I'm trying to work with Jaxon on sitting up. I will sit him upright and he will lean forward and stay that way, for about a second. Then he topples over this way or that and I pick him up and start again.  I think that is how my relationship with God is. He sets me up and with hands at the ready, waits for me to fall and learn. Then He picks me up and we do it again.

There are so many things in life that I want now. I want my food addiction to be gone. I want to be skinny. I want to accomplish all of my adventures. I want my freedom and 8 hours of sleep back. I want a house with a backyard. I want to be debt free. Yet in all of these things God is making me wait. I have to take each one step by step. It is hard for me to wait. I want to see the fruits of my labor now. I want to eat dessert without eating first my veggies. I want to cross the finish line without running the race.

Much of my problem with waiting is that I am lazy. I don't mind working for something if I know that I am going to get paid for it. But hard work has never been in my plans. I could never be a construction worker, or a farmer. Hard physical work isn't in my jeans.  Working 14 hours on a puzzle or an administrative problem is more up my alley.

I think that is why I don't want to change certain things, because it will require work. But God is slowly teaching me patience. He is teaching me that I have to put one foot in front of the other and learn to balance before I can stand.

Balancing is very hard to learn. At first we need help balancing.

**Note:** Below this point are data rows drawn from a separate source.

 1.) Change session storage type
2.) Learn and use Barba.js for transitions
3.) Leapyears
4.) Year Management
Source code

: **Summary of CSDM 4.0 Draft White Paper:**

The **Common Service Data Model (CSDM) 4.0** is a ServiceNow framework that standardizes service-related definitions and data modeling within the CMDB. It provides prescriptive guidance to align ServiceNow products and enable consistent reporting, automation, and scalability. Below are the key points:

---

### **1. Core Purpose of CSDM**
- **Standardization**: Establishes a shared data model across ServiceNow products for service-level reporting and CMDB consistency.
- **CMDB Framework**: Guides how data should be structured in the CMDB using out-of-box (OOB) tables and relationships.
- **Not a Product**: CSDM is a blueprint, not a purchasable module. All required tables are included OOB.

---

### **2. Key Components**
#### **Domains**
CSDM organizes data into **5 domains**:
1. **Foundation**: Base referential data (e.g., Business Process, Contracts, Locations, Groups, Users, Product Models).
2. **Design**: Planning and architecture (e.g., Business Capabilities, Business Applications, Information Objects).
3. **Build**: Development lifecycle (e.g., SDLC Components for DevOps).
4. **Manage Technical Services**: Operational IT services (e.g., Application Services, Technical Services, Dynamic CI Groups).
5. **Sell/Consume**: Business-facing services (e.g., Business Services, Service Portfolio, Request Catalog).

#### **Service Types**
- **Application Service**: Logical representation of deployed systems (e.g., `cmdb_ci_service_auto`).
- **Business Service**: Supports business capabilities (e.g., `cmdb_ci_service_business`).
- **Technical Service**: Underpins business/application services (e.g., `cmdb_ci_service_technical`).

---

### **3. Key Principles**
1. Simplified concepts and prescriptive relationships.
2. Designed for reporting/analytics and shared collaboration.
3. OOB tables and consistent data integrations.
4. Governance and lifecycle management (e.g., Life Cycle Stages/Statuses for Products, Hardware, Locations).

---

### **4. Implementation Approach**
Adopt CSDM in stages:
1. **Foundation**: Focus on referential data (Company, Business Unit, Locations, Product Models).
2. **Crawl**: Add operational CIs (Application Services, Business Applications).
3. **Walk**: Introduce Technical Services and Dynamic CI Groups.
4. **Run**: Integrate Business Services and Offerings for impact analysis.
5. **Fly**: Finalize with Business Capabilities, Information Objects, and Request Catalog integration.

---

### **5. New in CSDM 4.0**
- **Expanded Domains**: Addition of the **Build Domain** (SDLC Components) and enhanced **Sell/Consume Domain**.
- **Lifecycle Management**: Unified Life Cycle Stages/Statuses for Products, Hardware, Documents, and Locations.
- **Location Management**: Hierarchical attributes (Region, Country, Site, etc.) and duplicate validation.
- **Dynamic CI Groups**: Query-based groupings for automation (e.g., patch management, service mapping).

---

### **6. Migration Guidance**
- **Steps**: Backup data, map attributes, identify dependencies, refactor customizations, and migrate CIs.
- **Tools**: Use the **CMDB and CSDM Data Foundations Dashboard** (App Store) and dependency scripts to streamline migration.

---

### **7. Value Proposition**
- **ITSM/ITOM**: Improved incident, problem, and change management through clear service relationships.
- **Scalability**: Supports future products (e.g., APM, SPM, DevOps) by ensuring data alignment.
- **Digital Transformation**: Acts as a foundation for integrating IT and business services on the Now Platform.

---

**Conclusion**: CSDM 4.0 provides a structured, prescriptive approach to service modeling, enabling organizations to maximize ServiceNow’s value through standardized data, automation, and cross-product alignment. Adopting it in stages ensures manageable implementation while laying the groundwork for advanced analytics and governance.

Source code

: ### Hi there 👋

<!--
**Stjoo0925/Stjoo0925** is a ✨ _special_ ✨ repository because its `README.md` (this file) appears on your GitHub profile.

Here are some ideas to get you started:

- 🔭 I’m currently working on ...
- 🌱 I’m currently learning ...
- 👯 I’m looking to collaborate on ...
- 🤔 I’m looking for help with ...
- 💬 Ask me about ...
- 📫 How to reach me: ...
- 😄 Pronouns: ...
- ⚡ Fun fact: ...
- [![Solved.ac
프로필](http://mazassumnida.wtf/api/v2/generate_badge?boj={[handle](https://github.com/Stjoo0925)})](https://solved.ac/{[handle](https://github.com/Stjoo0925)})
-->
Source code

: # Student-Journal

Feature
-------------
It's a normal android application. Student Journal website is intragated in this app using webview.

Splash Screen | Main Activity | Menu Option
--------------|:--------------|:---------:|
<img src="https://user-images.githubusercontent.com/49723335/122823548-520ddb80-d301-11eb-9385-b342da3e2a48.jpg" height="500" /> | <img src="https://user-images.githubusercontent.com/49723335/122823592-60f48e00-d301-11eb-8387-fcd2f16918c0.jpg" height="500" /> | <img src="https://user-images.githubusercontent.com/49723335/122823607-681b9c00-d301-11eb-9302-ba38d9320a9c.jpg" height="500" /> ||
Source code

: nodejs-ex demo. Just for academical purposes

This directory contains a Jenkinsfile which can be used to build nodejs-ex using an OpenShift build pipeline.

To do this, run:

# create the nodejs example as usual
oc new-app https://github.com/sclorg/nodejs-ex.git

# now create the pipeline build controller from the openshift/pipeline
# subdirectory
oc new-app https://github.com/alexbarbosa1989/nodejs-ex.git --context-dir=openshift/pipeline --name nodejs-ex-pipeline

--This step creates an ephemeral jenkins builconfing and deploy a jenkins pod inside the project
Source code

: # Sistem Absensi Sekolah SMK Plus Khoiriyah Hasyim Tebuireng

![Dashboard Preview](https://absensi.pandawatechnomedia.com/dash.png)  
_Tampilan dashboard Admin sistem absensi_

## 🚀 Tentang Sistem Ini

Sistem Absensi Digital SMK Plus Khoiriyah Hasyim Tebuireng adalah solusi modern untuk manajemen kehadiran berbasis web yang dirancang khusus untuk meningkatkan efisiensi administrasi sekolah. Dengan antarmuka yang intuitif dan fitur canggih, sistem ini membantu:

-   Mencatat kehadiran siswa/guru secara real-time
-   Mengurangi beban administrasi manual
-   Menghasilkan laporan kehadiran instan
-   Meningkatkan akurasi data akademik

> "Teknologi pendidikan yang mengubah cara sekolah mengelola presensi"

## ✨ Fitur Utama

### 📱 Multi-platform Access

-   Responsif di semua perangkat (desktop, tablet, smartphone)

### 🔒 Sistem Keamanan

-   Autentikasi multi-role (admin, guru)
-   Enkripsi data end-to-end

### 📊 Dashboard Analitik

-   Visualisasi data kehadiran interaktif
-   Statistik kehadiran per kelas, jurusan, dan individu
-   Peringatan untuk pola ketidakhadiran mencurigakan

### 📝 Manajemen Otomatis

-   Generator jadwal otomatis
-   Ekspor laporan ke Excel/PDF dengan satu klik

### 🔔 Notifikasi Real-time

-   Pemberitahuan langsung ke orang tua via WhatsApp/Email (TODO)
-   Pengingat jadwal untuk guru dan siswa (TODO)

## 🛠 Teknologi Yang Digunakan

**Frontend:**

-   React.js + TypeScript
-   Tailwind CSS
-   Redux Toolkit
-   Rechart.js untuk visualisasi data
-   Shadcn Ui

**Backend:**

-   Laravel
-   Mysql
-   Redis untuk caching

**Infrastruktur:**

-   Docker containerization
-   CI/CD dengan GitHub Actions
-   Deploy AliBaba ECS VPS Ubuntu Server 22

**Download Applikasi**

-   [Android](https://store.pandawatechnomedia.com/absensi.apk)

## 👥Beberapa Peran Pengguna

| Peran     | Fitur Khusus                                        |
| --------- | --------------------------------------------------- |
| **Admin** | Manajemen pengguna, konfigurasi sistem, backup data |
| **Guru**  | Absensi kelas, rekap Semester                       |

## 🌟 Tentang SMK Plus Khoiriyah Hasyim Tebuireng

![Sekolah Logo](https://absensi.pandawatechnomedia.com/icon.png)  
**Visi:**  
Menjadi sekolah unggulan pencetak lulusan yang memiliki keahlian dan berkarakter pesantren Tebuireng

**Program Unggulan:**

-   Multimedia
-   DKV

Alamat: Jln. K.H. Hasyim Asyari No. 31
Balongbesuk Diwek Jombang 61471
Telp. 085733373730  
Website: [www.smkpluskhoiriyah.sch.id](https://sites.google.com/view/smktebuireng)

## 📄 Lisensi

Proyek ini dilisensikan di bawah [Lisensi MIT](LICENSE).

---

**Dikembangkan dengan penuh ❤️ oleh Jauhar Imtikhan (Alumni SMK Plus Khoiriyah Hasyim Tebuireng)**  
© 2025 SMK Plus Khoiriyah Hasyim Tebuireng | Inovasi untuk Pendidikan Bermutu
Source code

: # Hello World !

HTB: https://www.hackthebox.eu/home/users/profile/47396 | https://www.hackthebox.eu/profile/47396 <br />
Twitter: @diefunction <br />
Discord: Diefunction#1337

Using tools to keep us upright.  I am learning that you can't have play time with out the work.  How there is time for hard work and if you skip that then you are skipping the blessings that come from hard work. And yes, hard work is tiring but the Bible says.
 in Isaiah 40:31:


 
But they that wait upon the Lord shall renew their strength; they shall mount up with wings as eagles; they shall run, and not be weary; and they shall walk, and not faint.


This is my new favorite verse. I also like 1 Corinthians 9:24

Do you not know that in a race all the runners run, but only one gets the prize? Run in such a way as to get the prize.

So I am going to keep putting one foot in front of the other. Gaining my balance. Slowly learning to trust in God, that His timing is perfect and that this season of waiting and work is going to reap a huge bounty.


How about you? What are you waiting on? What is the Lord teaching you right now?


7 comments:

  1. He's teaching me to Love those who hurt me. Love is the greatest commandment. It's so hard, but with Him I can do it because He's the one who commanded me to Love those who hurt me.

    Loved this post, T. Great job.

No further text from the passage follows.